大阪府議会のネット動画(録画)で、実際の答弁を確認してみたところ、健康医療部長の曖昧な答弁が気になったので、全文テキスト化しておいた。
健康医療部長は、なかなかの役者であることが分かる。
「違法民泊」約20施設に営業中止を行政指導 大阪府
自治体の許可を受けずに、マンションの空き部屋などに旅行客を泊める「民泊」を営業している違法業者について、府が昨年4月から今年9月までに23施設に対し、営業を中止するよう行政指導していたことが、分かった。
同日の府議会本会議で、自民党の密城浩明議員の代表質問に、府健康医療部の上家和子部長が明らかにした。(以下略)
(産経WEST 10月4日)
大阪府議会のネット動画(録画)をもとに、みつぎ浩明議員(会派:自由民主党・無所属 大阪府議会議員団)と上家和子健康医療部長の間の実際のやり取りを確認してみよう。
1.違法民泊に対する取組みについて
議員:違法民泊への取り組み状況を問う
大阪府の違法民泊への取り組み状況を質問。
大阪府ではこの4月からいわゆる特区民が導入されましたが、認定件数は4件にとどまり、国における簡易宿所の面積基準緩和後も許可件数はさほど伸びていないと伺っています。
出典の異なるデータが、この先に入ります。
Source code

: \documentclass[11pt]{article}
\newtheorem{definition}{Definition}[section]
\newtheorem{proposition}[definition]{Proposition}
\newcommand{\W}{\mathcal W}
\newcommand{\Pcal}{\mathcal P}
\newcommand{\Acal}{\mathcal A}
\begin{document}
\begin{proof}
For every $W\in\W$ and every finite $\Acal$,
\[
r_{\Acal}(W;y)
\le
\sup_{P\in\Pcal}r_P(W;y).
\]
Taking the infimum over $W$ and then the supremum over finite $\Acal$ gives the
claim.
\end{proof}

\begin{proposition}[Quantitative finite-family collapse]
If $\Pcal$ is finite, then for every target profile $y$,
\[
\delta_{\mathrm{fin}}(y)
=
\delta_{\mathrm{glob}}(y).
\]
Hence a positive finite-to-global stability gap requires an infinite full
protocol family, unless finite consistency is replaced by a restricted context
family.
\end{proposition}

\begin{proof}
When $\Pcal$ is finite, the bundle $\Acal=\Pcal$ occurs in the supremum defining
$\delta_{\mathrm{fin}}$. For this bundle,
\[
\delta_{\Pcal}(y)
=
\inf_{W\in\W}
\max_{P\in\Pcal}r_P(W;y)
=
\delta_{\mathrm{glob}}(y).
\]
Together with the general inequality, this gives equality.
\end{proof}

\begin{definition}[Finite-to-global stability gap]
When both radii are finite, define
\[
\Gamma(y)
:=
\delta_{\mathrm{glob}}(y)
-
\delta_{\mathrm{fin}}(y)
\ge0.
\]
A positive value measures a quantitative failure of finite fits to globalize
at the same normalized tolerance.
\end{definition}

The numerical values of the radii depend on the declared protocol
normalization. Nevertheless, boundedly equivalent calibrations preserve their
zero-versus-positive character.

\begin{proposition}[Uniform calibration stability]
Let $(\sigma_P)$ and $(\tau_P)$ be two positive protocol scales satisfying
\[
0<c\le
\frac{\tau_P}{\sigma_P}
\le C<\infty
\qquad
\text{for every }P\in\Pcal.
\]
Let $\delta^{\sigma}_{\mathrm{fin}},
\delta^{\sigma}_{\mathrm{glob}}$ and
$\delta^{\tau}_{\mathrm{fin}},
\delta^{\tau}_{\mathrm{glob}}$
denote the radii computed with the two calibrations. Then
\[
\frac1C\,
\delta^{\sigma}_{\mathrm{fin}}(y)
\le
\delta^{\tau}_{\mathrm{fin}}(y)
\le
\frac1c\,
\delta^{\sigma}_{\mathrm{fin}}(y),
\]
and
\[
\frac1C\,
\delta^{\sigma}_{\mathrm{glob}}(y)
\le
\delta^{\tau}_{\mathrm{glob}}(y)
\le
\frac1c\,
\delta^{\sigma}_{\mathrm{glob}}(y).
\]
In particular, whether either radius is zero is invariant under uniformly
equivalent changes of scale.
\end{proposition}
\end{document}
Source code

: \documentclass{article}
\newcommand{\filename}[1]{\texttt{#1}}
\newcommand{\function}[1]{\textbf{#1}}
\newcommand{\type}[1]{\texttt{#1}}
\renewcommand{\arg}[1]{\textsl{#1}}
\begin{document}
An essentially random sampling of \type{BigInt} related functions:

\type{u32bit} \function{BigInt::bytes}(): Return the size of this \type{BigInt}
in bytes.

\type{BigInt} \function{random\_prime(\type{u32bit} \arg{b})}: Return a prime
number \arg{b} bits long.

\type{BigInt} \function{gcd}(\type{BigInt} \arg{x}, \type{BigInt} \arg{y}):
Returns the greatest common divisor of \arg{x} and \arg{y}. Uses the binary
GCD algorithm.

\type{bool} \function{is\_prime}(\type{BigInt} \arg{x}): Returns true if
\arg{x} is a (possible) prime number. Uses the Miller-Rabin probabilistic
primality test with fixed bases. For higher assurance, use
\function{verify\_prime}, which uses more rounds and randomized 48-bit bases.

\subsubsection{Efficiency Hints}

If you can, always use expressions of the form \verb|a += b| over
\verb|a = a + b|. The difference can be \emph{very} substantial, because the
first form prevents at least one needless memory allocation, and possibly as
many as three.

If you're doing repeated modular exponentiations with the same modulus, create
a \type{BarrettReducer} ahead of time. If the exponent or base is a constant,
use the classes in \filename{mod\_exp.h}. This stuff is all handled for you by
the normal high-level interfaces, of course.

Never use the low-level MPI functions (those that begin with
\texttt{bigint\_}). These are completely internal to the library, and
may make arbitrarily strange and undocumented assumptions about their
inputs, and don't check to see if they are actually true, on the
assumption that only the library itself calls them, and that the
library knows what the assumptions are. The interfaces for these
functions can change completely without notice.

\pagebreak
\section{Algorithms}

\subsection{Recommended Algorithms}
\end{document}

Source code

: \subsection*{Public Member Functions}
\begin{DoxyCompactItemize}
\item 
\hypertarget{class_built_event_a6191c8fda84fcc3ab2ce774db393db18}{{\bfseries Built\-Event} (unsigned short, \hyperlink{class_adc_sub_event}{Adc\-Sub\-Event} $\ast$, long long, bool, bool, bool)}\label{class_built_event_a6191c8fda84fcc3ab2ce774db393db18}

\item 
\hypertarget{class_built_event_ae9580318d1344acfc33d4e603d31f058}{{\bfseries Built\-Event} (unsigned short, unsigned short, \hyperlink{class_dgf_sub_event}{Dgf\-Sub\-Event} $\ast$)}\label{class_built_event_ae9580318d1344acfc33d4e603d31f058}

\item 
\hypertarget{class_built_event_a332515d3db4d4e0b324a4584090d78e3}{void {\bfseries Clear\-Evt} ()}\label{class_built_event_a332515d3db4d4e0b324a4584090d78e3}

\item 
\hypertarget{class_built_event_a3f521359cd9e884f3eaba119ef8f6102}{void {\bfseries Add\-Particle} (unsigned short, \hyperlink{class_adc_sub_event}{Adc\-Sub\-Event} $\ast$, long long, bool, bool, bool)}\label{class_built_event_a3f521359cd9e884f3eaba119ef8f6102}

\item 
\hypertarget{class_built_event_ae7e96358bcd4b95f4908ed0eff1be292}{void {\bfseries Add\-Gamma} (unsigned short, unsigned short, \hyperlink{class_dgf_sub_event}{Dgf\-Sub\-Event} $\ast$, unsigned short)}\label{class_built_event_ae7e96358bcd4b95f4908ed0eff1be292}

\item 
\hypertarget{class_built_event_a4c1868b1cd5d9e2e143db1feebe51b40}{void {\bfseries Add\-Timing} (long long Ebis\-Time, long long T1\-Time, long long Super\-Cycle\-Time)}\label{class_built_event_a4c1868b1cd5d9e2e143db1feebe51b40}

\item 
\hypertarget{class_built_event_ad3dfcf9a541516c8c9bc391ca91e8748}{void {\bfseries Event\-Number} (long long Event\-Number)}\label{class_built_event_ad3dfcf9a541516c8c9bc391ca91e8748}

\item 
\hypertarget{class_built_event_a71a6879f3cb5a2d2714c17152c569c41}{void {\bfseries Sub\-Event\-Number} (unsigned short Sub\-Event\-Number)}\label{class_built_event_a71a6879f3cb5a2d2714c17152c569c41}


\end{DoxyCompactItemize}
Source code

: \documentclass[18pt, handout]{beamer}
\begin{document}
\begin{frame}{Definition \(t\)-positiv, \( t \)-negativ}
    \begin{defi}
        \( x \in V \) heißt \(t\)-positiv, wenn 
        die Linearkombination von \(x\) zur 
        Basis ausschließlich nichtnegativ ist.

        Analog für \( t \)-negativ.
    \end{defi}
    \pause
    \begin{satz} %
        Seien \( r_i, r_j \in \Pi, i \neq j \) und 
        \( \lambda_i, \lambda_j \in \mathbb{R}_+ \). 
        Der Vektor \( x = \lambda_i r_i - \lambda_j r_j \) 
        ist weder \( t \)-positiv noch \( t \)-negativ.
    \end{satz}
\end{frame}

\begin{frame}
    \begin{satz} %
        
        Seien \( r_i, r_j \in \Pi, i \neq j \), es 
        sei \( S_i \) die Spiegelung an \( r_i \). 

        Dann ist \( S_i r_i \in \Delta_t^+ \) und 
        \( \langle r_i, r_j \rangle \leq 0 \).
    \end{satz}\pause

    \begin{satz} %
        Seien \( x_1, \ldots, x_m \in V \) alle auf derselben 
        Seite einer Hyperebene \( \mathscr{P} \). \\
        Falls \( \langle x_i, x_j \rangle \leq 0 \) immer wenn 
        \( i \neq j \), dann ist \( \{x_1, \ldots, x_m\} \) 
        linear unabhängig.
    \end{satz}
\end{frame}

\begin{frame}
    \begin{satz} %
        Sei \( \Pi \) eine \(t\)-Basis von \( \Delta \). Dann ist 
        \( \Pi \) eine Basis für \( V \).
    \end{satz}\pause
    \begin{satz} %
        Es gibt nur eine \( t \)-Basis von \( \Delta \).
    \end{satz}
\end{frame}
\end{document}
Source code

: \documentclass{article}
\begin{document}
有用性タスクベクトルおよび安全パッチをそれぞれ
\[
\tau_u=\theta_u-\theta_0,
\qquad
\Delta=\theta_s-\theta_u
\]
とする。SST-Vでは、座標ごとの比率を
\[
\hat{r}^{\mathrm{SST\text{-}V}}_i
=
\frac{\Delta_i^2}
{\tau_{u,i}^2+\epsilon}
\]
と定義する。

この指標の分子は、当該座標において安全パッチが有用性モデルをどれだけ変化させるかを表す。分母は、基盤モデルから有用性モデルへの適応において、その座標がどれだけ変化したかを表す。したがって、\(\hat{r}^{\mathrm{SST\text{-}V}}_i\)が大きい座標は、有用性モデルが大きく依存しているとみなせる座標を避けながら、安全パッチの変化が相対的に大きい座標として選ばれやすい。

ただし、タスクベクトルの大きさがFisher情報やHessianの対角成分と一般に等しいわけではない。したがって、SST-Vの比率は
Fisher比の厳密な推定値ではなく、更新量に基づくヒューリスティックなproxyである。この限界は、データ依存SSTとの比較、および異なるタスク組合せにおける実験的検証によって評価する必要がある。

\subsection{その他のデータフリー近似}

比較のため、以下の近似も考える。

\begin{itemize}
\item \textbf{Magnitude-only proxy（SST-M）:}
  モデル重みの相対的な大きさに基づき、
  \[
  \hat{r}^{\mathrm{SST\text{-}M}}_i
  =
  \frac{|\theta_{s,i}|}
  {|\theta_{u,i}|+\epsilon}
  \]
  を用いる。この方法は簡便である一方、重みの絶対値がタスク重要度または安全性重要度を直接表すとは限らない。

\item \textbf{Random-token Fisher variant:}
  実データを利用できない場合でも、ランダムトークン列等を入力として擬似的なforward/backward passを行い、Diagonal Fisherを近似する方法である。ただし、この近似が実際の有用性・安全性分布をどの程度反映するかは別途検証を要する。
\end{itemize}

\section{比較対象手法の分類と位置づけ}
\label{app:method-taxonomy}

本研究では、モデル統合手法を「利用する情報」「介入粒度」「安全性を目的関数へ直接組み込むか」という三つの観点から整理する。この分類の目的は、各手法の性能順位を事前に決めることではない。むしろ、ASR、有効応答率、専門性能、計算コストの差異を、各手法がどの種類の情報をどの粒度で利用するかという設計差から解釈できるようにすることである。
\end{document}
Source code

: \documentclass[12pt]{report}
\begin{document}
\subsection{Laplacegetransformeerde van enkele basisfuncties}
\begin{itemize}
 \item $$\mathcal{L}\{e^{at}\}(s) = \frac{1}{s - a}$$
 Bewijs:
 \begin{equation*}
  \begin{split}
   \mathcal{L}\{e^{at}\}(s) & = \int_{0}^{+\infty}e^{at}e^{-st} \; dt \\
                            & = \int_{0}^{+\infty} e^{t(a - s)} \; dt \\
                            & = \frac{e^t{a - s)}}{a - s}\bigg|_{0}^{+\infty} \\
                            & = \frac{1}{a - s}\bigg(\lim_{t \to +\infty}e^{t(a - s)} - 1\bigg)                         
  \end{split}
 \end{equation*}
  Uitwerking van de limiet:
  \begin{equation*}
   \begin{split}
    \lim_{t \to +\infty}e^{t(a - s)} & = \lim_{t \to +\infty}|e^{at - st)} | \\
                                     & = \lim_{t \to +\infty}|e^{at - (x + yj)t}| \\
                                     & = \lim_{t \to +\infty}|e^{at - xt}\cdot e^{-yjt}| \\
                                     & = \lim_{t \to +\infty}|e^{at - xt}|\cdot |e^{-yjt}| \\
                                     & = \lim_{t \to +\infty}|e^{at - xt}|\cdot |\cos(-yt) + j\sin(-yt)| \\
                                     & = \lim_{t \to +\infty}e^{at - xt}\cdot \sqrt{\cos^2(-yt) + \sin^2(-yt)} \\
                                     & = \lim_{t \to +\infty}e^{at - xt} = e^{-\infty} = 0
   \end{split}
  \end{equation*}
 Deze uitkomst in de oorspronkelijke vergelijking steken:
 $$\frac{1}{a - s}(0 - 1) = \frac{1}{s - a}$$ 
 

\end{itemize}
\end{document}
一方でインターネット上、民泊はますます増加し、府内でも数多く登録されているところですが、そのなかには旅館業法などの許可を得ていない違法が疑われるものが数多くあると言われております。(中略)
大阪府がこのような京都市の取り組みを把握されているのかどうか。違法民泊に対して大阪府はどのように取り組みを行っておられるのか、以上2点について質問します。
部長:20件程度営業を止めさせた
違法民泊への取り組み状況につきましては、京都市と京都府にも直接お伺いしております。
違法民泊につきまして、本部(健康医療部)は京都市と同様に、インターネット仲介サイトの検索や府民からの通報等により情報を収集しております。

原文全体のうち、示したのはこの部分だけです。